== THE PROBLEM ==
Go to the line containing "Therefore, $T \in" in the listing below and retype it and every later line exactly, down to the last.

···

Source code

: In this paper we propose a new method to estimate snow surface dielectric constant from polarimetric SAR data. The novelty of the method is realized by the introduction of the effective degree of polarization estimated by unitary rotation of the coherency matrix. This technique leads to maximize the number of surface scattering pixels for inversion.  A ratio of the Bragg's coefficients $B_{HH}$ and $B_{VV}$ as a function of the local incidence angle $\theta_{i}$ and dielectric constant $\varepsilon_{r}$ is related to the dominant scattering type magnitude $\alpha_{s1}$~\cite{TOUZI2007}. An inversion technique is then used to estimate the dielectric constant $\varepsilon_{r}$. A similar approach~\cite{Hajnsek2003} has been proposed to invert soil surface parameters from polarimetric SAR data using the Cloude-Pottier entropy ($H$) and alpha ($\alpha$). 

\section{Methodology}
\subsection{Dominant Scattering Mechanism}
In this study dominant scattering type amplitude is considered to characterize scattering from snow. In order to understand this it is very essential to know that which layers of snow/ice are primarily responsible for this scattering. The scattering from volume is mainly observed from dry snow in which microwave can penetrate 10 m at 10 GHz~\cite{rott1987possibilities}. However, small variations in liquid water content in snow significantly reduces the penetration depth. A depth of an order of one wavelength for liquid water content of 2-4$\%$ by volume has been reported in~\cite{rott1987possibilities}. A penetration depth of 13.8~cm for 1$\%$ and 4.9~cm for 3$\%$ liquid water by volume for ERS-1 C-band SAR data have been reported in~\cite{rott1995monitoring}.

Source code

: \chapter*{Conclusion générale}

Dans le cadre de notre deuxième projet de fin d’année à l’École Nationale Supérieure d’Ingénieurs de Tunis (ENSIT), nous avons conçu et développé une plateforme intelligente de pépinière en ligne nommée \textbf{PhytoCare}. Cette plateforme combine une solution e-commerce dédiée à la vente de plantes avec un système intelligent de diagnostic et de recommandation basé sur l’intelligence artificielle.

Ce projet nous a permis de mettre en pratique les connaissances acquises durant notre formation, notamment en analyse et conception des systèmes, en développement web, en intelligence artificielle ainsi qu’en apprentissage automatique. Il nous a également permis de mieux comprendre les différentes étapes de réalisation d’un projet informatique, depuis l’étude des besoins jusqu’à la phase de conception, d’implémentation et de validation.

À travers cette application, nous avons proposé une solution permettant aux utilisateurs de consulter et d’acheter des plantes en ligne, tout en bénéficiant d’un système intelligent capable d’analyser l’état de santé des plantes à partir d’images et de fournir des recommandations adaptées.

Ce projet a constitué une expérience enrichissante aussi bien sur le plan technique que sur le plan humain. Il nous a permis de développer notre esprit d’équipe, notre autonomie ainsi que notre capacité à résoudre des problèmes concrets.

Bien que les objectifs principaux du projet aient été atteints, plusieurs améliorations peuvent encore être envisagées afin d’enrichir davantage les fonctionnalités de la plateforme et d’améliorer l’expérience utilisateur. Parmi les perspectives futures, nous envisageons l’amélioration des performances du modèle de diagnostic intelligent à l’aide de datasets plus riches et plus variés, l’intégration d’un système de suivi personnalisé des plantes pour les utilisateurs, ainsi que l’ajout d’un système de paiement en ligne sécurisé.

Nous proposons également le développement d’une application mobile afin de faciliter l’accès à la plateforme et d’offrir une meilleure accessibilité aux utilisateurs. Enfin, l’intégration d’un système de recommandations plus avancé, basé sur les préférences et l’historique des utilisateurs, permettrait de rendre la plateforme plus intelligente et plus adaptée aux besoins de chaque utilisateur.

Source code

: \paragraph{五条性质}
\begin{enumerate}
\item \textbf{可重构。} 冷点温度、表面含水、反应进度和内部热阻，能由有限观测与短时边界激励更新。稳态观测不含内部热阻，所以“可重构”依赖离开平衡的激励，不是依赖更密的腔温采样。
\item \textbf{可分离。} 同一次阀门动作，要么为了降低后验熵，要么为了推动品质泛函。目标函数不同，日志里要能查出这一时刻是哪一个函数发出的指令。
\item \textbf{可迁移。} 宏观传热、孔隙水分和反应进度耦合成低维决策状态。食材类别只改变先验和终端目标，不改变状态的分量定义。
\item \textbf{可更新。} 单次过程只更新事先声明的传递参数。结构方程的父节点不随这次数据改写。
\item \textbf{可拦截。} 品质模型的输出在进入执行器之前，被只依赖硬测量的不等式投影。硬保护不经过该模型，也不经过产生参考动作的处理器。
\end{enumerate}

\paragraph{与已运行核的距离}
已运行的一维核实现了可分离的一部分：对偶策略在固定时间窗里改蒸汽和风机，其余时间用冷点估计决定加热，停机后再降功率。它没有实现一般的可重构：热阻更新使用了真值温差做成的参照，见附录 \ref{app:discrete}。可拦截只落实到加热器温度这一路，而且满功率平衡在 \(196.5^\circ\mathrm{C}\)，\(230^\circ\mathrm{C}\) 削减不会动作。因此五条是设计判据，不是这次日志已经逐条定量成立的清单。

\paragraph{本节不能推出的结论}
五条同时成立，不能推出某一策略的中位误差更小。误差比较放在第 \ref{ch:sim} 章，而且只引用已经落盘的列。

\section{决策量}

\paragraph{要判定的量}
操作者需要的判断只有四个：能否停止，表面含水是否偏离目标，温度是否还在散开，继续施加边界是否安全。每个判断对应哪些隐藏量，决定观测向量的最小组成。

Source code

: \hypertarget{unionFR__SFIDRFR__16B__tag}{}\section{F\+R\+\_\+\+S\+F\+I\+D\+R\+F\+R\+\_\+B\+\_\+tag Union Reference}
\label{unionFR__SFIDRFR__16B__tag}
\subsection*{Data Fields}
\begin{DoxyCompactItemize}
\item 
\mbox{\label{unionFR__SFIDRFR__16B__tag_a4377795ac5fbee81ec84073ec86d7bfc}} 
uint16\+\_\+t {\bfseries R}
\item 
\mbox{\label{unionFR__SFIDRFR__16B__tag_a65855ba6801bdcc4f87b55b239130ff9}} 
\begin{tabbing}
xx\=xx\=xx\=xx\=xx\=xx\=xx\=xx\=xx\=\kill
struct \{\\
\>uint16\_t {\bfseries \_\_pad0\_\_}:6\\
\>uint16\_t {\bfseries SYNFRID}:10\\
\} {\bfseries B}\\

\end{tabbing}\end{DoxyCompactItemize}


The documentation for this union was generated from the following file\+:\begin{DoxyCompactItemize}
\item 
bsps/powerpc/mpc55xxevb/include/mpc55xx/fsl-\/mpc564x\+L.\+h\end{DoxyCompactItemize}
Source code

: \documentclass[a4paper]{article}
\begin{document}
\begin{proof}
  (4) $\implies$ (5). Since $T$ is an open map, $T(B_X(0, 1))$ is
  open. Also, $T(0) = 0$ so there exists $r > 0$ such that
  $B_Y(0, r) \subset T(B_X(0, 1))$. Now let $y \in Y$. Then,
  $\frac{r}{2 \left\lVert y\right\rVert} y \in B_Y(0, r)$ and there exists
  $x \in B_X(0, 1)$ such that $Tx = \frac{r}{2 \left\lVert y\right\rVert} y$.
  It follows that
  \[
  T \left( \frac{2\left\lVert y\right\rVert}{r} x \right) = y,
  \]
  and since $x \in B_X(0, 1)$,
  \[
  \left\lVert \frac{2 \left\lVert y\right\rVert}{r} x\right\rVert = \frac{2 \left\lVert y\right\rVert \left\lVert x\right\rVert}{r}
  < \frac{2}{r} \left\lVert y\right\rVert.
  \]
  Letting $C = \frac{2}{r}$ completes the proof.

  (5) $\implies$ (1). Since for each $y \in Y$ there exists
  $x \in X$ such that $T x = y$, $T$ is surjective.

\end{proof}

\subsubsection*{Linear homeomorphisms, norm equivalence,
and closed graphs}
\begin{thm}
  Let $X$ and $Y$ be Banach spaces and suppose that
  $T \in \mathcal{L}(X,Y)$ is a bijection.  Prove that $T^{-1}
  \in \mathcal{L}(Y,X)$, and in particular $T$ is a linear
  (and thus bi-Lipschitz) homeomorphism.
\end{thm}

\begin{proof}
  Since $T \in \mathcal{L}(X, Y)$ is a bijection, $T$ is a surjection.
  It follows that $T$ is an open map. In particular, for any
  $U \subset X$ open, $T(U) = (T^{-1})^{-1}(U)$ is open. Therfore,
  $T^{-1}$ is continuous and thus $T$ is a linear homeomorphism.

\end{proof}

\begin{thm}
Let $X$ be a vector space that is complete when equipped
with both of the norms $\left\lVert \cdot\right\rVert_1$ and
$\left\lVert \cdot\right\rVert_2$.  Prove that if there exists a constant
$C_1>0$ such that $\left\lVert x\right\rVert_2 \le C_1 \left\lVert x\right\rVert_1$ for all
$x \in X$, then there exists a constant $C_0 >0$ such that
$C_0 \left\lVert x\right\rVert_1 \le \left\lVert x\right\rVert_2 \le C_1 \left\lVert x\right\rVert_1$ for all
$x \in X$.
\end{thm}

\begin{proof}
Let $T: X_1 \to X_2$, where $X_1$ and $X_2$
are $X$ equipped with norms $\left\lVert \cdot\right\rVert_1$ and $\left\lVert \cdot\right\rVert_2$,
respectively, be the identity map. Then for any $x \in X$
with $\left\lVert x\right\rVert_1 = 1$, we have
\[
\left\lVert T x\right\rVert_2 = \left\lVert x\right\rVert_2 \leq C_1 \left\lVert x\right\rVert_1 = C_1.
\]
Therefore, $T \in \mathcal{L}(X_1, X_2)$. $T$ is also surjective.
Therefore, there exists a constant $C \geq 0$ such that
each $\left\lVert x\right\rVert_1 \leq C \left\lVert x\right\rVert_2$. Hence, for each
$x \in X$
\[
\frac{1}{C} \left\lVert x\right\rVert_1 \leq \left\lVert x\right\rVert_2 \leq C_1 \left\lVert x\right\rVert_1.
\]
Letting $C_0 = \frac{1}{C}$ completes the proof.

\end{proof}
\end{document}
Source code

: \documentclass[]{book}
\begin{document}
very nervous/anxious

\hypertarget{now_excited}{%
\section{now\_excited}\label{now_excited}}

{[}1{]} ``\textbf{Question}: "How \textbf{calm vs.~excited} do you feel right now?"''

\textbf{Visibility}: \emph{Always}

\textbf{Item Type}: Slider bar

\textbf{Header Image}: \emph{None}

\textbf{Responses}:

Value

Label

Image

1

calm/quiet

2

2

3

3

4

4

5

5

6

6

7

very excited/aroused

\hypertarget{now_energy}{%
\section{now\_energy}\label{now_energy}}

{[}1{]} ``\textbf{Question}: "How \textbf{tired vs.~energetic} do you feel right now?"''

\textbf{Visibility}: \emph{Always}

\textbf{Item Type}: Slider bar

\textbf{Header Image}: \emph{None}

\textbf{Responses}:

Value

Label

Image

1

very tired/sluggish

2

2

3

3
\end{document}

···

== TASK RESPONSE ==
Therefore, $T \in \mathcal{L}(X_1, X_2)$. $T$ is also surjective.
Therefore, there exists a constant $C \geq 0$ such that
each $\left\lVert x\right\rVert_1 \leq C \left\lVert x\right\rVert_2$. Hence, for each
$x \in X$
\[
\frac{1}{C} \left\lVert x\right\rVert_1 \leq \left\lVert x\right\rVert_2 \leq C_1 \left\lVert x\right\rVert_1.
\]
Letting $C_0 = \frac{1}{C}$ completes the proof.

\end{proof}
\end{document}
Source code

: \documentclass[]{book}
\begin{document}
very nervous/anxious

\hypertarget{now_excited}{%
\section{now\_excited}\label{now_excited}}

{[}1{]} ``\textbf{Question}: "How \textbf{calm vs.~excited} do you feel right now?"''

\textbf{Visibility}: \emph{Always}

\textbf{Item Type}: Slider bar

\textbf{Header Image}: \emph{None}

\textbf{Responses}:

Value

Label

Image

1

calm/quiet

2

2

3

3

4

4

5

5

6

6

7

very excited/aroused

\hypertarget{now_energy}{%
\section{now\_energy}\label{now_energy}}

{[}1{]} ``\textbf{Question}: "How \textbf{tired vs.~energetic} do you feel right now?"''

\textbf{Visibility}: \emph{Always}

\textbf{Item Type}: Slider bar

\textbf{Header Image}: \emph{None}

\textbf{Responses}:

Value

Label

Image

1

very tired/sluggish

2

2

3

3
\end{document}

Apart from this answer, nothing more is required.